A Comuna é socialista?
Economia e política no período de transição

Podemos afirmar, portanto, que a composição social dos combatentes de base e dos dirigentes da Comuna de Paris foi marcadamente operária. Não eram apenas operários. Os profissionais liberais, pequenos proprietários, lojistas e artesãos, que eram muito numerosos na população de Paris, tiveram, como indicamos de passagem, participação importante nos órgãos de governo da Comuna. Aliás, Marx fala em “governo essencialmente operário”, e não em governo operário sem mais.
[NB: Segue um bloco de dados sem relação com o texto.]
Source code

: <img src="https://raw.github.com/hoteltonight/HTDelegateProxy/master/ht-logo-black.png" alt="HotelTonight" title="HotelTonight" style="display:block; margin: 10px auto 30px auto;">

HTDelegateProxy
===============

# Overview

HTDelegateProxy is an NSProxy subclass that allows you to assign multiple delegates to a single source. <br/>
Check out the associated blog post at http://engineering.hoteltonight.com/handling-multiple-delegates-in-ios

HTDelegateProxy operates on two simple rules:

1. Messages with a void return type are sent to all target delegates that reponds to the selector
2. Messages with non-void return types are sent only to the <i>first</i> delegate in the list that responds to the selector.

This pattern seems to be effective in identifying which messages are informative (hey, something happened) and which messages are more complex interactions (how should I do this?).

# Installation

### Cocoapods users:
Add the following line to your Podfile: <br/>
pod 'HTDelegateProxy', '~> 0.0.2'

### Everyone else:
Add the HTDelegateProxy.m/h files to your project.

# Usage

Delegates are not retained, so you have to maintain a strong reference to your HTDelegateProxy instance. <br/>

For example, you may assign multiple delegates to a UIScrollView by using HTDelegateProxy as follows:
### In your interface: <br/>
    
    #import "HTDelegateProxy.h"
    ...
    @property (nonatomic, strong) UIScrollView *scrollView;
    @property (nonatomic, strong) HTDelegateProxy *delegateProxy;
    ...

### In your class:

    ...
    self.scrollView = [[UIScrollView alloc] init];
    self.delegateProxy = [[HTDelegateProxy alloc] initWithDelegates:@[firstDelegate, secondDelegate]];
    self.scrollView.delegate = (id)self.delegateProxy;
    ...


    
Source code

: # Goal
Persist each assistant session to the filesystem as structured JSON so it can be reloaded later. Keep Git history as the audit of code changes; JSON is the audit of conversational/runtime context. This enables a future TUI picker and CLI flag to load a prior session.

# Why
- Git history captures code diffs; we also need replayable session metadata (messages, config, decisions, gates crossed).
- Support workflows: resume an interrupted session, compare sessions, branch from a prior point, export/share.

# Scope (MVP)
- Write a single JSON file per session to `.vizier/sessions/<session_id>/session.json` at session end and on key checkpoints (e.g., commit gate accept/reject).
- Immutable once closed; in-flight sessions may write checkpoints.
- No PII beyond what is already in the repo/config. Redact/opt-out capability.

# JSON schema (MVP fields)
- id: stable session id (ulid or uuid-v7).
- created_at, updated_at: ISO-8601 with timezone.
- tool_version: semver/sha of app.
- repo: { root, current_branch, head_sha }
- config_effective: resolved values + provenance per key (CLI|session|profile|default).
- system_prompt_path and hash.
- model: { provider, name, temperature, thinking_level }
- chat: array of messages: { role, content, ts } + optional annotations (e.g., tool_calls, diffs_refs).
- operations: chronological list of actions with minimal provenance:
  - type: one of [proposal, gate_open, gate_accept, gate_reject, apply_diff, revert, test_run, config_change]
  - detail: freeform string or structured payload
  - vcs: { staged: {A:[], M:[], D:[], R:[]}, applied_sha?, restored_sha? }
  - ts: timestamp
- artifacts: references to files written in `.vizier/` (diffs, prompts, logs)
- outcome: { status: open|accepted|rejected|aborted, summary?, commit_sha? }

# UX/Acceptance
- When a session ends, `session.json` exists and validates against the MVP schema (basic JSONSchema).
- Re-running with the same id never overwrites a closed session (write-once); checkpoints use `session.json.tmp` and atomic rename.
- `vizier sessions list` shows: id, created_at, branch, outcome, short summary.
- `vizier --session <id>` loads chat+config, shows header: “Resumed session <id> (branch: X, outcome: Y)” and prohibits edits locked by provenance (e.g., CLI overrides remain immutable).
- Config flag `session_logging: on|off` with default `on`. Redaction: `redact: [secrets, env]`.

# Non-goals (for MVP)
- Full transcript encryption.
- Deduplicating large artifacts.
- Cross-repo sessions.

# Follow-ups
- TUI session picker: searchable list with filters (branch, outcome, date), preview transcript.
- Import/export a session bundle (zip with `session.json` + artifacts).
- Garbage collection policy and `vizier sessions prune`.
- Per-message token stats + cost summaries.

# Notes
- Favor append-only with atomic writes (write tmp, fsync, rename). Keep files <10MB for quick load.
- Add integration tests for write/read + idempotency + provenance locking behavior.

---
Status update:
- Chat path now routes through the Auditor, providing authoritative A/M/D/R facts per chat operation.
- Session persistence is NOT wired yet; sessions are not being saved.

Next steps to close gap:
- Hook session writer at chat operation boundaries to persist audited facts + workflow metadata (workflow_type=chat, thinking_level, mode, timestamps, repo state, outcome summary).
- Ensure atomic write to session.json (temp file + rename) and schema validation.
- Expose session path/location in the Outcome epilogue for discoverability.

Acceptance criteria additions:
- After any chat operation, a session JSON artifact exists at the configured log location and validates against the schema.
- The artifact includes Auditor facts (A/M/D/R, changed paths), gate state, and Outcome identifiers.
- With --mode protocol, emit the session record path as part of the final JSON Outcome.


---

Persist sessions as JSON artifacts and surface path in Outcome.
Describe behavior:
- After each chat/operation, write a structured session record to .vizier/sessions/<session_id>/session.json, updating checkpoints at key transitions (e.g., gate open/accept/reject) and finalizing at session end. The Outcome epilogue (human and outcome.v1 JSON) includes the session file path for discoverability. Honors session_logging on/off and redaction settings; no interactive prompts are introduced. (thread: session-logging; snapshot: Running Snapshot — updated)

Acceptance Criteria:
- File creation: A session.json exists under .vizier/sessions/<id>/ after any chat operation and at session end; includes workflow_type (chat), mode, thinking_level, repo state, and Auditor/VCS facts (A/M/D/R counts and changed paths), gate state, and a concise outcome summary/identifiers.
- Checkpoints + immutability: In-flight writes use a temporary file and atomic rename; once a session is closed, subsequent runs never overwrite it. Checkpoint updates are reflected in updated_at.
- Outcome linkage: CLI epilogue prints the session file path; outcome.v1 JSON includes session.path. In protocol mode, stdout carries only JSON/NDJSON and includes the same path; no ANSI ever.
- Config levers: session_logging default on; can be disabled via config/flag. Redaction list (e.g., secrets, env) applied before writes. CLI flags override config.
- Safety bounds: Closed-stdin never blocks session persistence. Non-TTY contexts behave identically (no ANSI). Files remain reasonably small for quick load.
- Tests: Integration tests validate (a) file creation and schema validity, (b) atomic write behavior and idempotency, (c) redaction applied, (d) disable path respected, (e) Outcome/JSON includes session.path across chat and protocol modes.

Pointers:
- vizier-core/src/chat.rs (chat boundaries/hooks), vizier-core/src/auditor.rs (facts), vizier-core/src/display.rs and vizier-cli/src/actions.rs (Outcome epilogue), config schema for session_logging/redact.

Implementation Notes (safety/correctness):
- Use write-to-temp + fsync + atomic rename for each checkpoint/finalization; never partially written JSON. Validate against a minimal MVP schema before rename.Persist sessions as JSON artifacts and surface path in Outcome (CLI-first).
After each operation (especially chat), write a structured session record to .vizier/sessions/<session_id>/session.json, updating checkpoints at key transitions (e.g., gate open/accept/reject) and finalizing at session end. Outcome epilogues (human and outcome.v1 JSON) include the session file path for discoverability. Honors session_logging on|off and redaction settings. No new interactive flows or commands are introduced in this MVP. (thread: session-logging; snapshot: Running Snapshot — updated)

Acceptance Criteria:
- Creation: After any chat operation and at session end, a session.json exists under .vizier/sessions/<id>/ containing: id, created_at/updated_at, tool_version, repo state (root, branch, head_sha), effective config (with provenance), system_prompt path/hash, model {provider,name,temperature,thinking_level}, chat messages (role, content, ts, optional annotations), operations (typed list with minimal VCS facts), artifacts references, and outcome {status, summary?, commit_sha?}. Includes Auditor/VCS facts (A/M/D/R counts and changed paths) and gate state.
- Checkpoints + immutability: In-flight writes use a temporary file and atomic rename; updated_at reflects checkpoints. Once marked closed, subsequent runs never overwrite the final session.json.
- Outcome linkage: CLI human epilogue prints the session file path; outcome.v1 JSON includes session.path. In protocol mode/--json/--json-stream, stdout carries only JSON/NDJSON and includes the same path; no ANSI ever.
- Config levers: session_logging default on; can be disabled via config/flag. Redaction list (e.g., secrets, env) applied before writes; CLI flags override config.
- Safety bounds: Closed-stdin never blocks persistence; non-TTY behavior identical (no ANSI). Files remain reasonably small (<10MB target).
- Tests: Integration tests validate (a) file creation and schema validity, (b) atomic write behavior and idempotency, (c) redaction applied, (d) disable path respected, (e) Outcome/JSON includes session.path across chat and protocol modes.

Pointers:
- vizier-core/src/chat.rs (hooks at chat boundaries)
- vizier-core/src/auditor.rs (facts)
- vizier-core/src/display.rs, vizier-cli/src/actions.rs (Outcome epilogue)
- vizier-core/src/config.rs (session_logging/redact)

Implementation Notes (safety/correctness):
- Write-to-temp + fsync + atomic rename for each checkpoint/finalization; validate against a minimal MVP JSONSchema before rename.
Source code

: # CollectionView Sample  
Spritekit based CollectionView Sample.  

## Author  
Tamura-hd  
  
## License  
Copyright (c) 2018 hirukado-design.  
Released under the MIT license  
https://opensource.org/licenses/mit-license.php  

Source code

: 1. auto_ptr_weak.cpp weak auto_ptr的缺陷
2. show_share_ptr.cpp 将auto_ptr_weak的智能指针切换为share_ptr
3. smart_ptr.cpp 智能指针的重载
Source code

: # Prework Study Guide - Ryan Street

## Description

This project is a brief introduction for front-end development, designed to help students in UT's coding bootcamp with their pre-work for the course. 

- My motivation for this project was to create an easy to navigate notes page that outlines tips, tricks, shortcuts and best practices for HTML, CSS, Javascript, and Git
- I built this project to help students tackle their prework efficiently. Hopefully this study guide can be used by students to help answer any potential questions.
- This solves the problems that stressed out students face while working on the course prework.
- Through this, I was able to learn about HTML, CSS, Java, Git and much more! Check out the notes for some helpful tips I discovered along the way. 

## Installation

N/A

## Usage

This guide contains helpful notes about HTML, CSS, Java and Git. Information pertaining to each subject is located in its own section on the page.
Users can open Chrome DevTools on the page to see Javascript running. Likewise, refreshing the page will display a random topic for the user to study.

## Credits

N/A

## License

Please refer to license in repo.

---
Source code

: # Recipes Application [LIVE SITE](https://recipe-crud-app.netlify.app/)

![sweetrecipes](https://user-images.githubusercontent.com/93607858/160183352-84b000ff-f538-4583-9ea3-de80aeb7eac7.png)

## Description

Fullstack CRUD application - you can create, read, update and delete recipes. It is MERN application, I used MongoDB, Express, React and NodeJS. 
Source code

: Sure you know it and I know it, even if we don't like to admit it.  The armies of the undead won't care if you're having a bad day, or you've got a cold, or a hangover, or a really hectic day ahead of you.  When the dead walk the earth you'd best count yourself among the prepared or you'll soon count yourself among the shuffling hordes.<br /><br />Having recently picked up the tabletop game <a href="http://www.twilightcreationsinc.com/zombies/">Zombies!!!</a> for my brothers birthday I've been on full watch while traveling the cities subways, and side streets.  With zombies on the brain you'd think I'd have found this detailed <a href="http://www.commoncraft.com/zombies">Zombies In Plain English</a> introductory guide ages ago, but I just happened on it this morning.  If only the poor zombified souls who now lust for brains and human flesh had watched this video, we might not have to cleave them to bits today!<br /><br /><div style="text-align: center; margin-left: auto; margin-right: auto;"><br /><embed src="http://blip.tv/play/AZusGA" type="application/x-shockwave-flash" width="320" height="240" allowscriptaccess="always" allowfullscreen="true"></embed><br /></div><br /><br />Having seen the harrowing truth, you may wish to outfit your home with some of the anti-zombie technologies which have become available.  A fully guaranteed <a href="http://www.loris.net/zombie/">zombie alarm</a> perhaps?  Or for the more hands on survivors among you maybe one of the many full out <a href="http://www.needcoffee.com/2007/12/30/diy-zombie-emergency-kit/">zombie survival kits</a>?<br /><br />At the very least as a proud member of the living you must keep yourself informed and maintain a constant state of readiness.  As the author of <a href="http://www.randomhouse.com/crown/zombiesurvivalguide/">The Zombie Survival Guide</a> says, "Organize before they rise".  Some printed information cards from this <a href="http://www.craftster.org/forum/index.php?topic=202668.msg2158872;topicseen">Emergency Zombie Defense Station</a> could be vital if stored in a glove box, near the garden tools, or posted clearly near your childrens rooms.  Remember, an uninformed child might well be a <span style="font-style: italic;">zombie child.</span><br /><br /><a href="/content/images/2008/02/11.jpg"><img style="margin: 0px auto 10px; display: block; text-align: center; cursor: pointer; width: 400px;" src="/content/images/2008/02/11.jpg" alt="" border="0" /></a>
Continuando. Pelos dados apresentados, também é legítimo dizer que os operários estavam absorvendo e desenvolvendo, com a intervenção, principalmente, das vanguardas blanquista e internacionista, da AIT, uma concepção de mundo anticapitalista na conjuntura da crise do II Império e se valendo da extraordinária experiência revolucionária dos trabalhadores de Paris. Essas duas constatações são fundamentais, tendo em vista a atual operação de “desconstrução” do “mito socialista” da Comuna. Mas elas não encerram a questão. Pois resta saber o que foi a política implementada pela Comuna de Paris. Ela foi pura e simplesmente uma política republicana burguesa? Ou uma política republicana burguesa acrescida de medidas de reforma social – ma espécie de esboço de um Estado de bem-estar avant la lettre? Ou será que a Comuna implantou mesmo uma política socialista?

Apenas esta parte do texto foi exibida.